## Exercise details
Find the lines below that contain the string "qquad". Copy each one.

## Data records
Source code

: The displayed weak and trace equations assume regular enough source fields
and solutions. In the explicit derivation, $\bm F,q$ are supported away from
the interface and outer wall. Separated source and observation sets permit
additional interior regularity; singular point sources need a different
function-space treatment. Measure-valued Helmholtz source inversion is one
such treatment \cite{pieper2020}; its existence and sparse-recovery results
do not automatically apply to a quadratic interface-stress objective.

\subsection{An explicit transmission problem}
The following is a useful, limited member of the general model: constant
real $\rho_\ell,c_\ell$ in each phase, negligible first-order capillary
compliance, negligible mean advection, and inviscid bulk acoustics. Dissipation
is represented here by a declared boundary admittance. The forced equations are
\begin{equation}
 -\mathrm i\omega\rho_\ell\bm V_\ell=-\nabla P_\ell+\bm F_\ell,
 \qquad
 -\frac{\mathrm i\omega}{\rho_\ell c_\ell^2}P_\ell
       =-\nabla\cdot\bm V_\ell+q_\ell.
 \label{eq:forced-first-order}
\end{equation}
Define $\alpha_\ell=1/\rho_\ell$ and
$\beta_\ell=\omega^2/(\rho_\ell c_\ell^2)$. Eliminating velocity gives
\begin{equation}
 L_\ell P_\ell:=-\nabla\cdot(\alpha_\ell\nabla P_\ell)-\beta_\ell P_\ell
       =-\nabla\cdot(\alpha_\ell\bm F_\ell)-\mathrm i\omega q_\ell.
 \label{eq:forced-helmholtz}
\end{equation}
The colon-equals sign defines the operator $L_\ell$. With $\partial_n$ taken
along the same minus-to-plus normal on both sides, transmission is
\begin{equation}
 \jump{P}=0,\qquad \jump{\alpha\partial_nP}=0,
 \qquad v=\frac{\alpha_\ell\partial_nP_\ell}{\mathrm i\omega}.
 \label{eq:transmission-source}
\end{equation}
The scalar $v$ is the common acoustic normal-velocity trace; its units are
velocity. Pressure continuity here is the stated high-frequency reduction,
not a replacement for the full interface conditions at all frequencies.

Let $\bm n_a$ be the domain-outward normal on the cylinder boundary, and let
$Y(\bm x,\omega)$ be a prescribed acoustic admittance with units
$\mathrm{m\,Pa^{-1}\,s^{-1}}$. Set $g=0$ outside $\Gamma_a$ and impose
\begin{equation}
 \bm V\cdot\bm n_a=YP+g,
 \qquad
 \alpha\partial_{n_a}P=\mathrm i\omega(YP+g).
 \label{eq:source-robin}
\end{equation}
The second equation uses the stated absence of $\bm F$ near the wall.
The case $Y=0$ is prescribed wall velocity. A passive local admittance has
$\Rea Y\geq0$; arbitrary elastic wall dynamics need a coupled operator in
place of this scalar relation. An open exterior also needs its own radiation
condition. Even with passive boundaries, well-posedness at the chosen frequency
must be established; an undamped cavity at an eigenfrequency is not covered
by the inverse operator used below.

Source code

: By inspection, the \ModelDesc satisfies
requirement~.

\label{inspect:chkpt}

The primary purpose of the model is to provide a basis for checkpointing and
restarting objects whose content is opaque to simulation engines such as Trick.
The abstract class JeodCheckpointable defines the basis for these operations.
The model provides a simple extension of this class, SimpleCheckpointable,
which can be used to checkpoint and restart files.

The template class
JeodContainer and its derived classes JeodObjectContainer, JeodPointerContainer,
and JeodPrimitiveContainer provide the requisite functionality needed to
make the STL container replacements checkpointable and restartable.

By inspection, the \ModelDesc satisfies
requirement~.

## Answer below
 \qquad
 \jump{P}=0,\qquad \jump{\alpha\partial_nP}=0,
 \qquad v=\frac{\alpha_\ell\partial_nP_\ell}{\mathrm i\omega}.
 \qquad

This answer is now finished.